### Exercise objective
Copy each line of the data below in which the word "This" can be found.
---- Data to examine
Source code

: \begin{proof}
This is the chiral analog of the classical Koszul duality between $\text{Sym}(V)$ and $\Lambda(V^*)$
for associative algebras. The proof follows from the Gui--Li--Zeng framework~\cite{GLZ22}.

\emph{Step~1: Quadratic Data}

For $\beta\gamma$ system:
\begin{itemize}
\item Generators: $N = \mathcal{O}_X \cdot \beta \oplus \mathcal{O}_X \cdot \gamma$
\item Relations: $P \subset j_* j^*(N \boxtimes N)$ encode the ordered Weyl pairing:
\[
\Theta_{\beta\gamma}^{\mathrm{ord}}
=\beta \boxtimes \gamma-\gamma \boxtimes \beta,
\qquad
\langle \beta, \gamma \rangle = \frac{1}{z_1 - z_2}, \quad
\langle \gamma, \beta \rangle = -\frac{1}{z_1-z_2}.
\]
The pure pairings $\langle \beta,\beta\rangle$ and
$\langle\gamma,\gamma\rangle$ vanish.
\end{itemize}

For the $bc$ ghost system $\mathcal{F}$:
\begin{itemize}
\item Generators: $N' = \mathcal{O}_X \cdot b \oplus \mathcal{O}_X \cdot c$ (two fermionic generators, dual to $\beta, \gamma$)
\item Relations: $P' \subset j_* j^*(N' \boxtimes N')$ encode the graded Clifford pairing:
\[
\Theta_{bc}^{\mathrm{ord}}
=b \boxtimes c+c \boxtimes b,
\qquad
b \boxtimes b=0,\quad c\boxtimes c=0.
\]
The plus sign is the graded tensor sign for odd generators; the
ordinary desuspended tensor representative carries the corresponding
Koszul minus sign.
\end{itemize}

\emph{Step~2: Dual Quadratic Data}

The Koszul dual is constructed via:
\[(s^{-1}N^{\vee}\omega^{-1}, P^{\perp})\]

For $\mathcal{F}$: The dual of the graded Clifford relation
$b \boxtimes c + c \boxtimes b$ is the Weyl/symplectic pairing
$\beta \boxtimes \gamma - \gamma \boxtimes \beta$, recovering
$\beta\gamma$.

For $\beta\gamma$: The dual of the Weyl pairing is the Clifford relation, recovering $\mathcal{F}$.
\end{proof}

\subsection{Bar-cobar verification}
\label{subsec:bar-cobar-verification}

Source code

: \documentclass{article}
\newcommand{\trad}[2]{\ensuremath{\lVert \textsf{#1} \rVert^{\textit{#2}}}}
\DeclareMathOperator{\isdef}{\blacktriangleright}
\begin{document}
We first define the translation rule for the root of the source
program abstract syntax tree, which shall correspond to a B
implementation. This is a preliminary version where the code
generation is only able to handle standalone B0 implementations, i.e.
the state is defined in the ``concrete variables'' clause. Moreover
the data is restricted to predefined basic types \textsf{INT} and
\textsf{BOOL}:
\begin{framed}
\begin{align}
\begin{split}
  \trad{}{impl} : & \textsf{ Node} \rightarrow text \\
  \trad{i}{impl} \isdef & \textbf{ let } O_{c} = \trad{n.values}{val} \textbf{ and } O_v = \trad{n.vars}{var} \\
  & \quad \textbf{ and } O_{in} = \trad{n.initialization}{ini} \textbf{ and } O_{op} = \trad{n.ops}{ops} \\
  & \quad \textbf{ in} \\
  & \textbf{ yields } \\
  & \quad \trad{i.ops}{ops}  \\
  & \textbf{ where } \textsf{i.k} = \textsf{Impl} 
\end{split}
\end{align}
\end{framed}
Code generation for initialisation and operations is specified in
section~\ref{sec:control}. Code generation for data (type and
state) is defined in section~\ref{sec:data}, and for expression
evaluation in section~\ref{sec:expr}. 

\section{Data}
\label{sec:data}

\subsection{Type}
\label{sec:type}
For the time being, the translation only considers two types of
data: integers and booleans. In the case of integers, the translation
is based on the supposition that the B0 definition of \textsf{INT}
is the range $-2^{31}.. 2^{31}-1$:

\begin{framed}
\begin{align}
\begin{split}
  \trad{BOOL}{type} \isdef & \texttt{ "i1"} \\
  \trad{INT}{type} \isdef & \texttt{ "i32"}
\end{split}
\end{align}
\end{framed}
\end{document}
--------
### Reply
This is the chiral analog of the classical Koszul duality between $\text{Sym}(V)$ and $\Lambda(V^*)$
implementation. This is a preliminary version where the code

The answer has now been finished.